Cuantas veces habré dicho no a un momento divertido o a una actividad de tiempo libre. Me parecía tan cómodo estar delante de una pantalla de ordenador que apenas pude comprender lo que estaba haciendo, estaba hipotecando realmente mi vida y no me atreví a tirarme a la piscina, ni a hacer aquello que realmente me llenaba.

Durante todo este tiempo, me sentí como en una encrucijada de caminos, mientras otros recorrían caminos buenos y malos, les pasaban cosas e incluso tenían experiencia en abrir y cerrar puertas, hablar con unos y otros, caminar sin volver la vista atrás. Mientras, yo apenas me movía del punto inicial. Sentía miedo, pánico por salir a experimentar. La comodidad me hacía estar bien, pero me estaba matando interiormente y lo ha conseguido.

Reconozco no haber sido persona con un semblante especialmente alegre, tal y como me hubiera gustado ser. Miles de veces me he llenado de cabreo, innecesarios, montones de malentendidos, falta de comunicación por mi soberbia, ante los que mi respuesta era dejar de lado. Pero a lo que estaba dando la espalda, era verdaderamente era al tiempo, a mí mismo, mi tiempo y el de los demás.

Ni siquiera soy viejo, pero mi mente y mi cuerpo me mienten, me siento como si tuviera ochenta años, pero soy un joven de unos veinte. Apenas me acuerdo ya de cuántos años tengo, mi memoria me comienza a fallar por culpa de esta enfermedad. Y mientras escribo estas líneas, mis piernas ya comienzan a flaquear y mis dedos se agarrotan con insistencia mientras trato de llegar al final de la frase. Ya no sé lo que escribo.

Cuento los días y sueño cada día con hacer cosas nuevas, distintas, atrayentes y con las cuales poder aportar algo a este mundo lleno de incomunicación y soledad. A todos aquellos que tenéis la suerte de tener tiempo os envidio, pero de forma sana. Me gustaría poder regalaros el mío y estar en vuestro lugar, salir a la calle, compartir aficiones, arreglar cosas, enseñar, aprender, e incluso ayudar en algo tan insignificante como una charla agradable con alguien que necesita ser escuchado. Me gustaría hacer todo eso y mucho más, pero cada día mis límites son mayores. Por eso os animo a vosotros a hacerlo.
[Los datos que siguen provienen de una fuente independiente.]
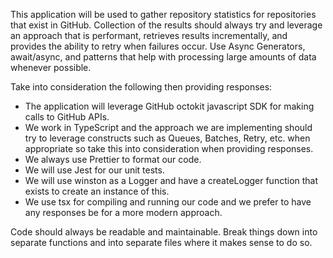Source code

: This application will be used to gather repository statistics for repositories that exist in GitHub. Collection of the results should always try and leverage an approach that is performant, retrieves results incrementally, and provides the ability to retry when failures occur. Use Async Generators, await/async, and patterns that help with processing large amounts of data whenever possible.

Take into consideration the following then providing responses:

- The application will leverage GitHub octokit javascript SDK for making calls to GitHub APIs.
- We work in TypeScript and the approach we are implementing should try to leverage constructs such as Queues, Batches, Retry, etc. when appropriate so take this into consideration when providing responses.
- We always use Prettier to format our code.
- We will use Jest for our unit tests.
- We will use winston as a Logger and have a createLogger function that exists to create an instance of this.
- We use tsx for compiling and running our code and we prefer to have any responses be for a more modern approach.

Code should always be readable and maintainable. Break things down into separate functions and into separate files where it makes sense to do so.
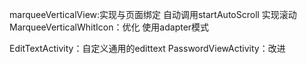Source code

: 

marqueeVerticalView:实现与页面绑定 自动调用startAutoScroll 实现滚动
MarqueeVerticalWhitIcon：优化 使用adapter模式

 EditTextActivity：自定义通用的edittext
PasswordViewActivity：改进
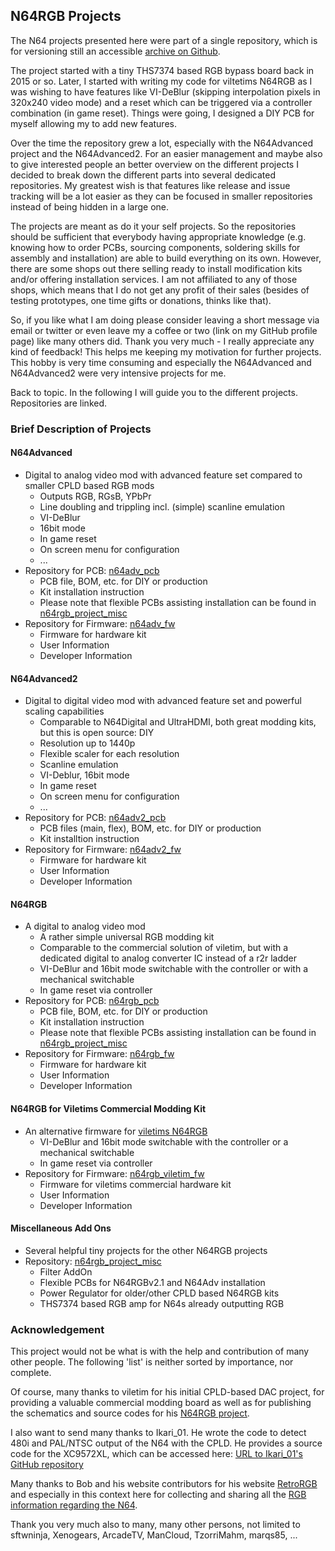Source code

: N64RGB Projects
---

The N64 projects presented here were part of a single repository, which is for versioning still an accessible [archive on Github](https://github.com/borti4938/n64rgb).

The project started with a tiny THS7374 based RGB bypass board back in 2015 or so.
Later, I started with writing my code for viltetims N64RGB as I was wishing to have features like VI-DeBlur (skipping interpolation pixels in 320x240 video mode) and a reset which can be triggered via a controller combination (in game reset).
Things were going, I designed a DIY PCB for myself allowing my to add new features.

Over the time the repository grew a lot, especially with the N64Advanced project and the N64Advanced2.
For an easier management and maybe also to give interested people an better overview on the different projects I decided to break down the different parts into several dedicated repositories.
My greatest wish is that features like release and issue tracking will be a lot easier as they can be focused in smaller repositories instead of being hidden in a large one.

The projects are meant as do it your self projects.
So the repositories should be sufficient that everybody having appropriate knowledge (e.g. knowing how to order PCBs, sourcing components, soldering skills for assembly and installation) are able to build everything on its own.
However, there are some shops out there selling ready to install modification kits and/or offering installation services.
I am not affiliated to any of those shops, which means that I do not get any profit of their sales (besides of testing prototypes, one time gifts or donations, thinks like that).

So, if you like what I am doing please consider leaving a short message via email or twitter or even leave my a coffee or two (link on my GitHub profile page) like many others did.
Thank you very much - I really appreciate any kind of feedback!
This helps me keeping my motivation for further projects.
This hobby is very time consuming and especially the N64Advanced and N64Advanced2 were very intensive projects for me.

Back to topic.
In the following I will guide you to the different projects.
Repositories are linked.


### Brief Description of Projects

#### N64Advanced
  
- Digital to analog video mod with advanced feature set compared to smaller CPLD based RGB mods
  - Outputs RGB, RGsB, YPbPr
  - Line doubling and trippling incl. (simple) scanline emulation
  - VI-DeBlur
  - 16bit mode
  - In game reset
  - On screen menu for configuration
  - ...
- Repository for PCB: [n64adv\_pcb](https://github.com/borti4938/n64adv_pcb)
  - PCB file, BOM, etc. for DIY or production
  - Kit installation instruction
  - Please note that flexible PCBs assisting installation can be found in [n64rgb\_project\_misc](https://github.com/borti4938/n64rgb_project_misc)
- Repository for Firmware: [n64adv\_fw](https://github.com/borti4938/n64adv_fw)
  - Firmware for hardware kit
  - User Information
  - Developer Information


#### N64Advanced2

- Digital to digital video mod with advanced feature set and powerful scaling capabilities
  - Comparable to N64Digital and UltraHDMI, both great modding kits, but this is open source: DIY
  - Resolution up to 1440p
  - Flexible scaler for each resolution
  - Scanline emulation
  - VI-Deblur, 16bit mode
  - In game reset
  - On screen menu for configuration
  - ...
- Repository for PCB: [n64adv2\_pcb](https://github.com/borti4938/n64adv2_pcb)
  - PCB files (main, flex), BOM, etc. for DIY or production
  - Kit installtion instruction
- Repository for Firmware: [n64adv2\_fw](https://github.com/borti4938/n64adv2_fw)
  - Firmware for hardware kit
  - User Information
  - Developer Information


#### N64RGB

- A digital to analog video mod
  - A rather simple universal RGB modding kit
  - Comparable to the commercial solution of viletim, but with a dedicated digital to analog converter IC instead of a r2r ladder
  - VI-DeBlur and 16bit mode switchable with the controller or with a mechanical switchable
  - In game reset via controller
- Repository for PCB: [n64rgb\_pcb](https://github.com/borti4938/n64rgb_pcb)
  - PCB file, BOM, etc. for DIY or production
  - Kit installation instruction
  - Please note that flexible PCBs assisting installation can be found in [n64rgb\_project\_misc](https://github.com/borti4938/n64rgb_project_misc)
- Repository for Firmware: [n64rgb\_fw](https://github.com/borti4938/n64rgb_fw)
  - Firmware for hardware kit
  - User Information
  - Developer Information


#### N64RGB for Viletims Commercial Modding Kit

- An alternative firmware for [viletims N64RGB](http://www.etim.net.au/n64rgb/)
  - VI-DeBlur and 16bit mode switchable with the controller or a mechanical switchable
  - In game reset via controller
- Repository for Firmware: [n64rgb\_viletim\_fw](https://github.com/borti4938/n64rgb_fw4viletim)
  - Firmware for viletims commercial hardware kit
  - User Information
  - Developer Information


#### Miscellaneous Add Ons

- Several helpful tiny projects for the other N64RGB projects
- Repository: [n64rgb\_project\_misc](https://github.com/borti4938/n64rgb_project_misc)
  - Filter AddOn
  - Flexible PCBs for N64RGBv2.1 and N64Adv installation
  - Power Regulator for older/other CPLD based N64RGB kits
  - THS7374 based RGB amp for N64s already outputting RGB


### Acknowledgement

This project would not be what is with the help and contribution of many other people.
The following 'list' is neither sorted by importance, nor complete.

Of course, many thanks to viletim for his initial CPLD-based DAC project, for providing a valuable commercial modding board as well as for publishing the schematics and source codes for his [N64RGB project](http://www.etim.net.au/n64rgb/).

I also want to send many thanks to Ikari_01.
He wrote the code to detect 480i and PAL/NTSC output of the N64 with the CPLD.
He provides a source code for the XC9572XL, which can be accessed here: [URL to Ikari_01's GitHub repository](https://github.com/mrehkopf/n64rgb)

Many thanks to Bob and his website contributors for his website [RetroRGB](http://retrorgb.com) and especially in this context here for collecting and sharing all the [RGB information regarding the N64](http://retrorgb.com/n64.html).

Thank you very much also to many, many other persons, not limited to sftwninja, Xenogears, ArcadeTV, ManCloud, TzorriMahm, marqs85, ...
Recordad primero a los que más tenéis cerca, no hace falta que os vayáis lejos para ayudar. Preguntar siempre si necesitan apoyo de algún tipo, quizás no os lo digan por pudor. Enseñar vuestra sonrisa a todo el momento, os animará a ver el sol entre las nubes cuando apenas haya unos rayos dispuestos a otear el horizonte y quizás logréis mejorar un poco vuestro entorno. Y sobretodo, recordad que vuestro tiempo también se acaba. Que mientras podáis compartir vuestro tiempo, podréis sentiros tan afortunados que quizás no sepáis lo privilegiados que estáis siendo. Sois ricos sin daros cuenta y lo sois cuando compartís aquello que tenéis y sabéis hacer.

Y nada, quizás mi regalo para vosotros tan sólo hayan sido estas líneas, pero quizás os anime a que seáis mejores, me conformaría con marcharme de este mundo sabiendo que hicisteis lo posible por regalar un poco de vuestro oro más preciado: vuestro tiempo. Gracias por concederme el vuestro para leer estas líneas.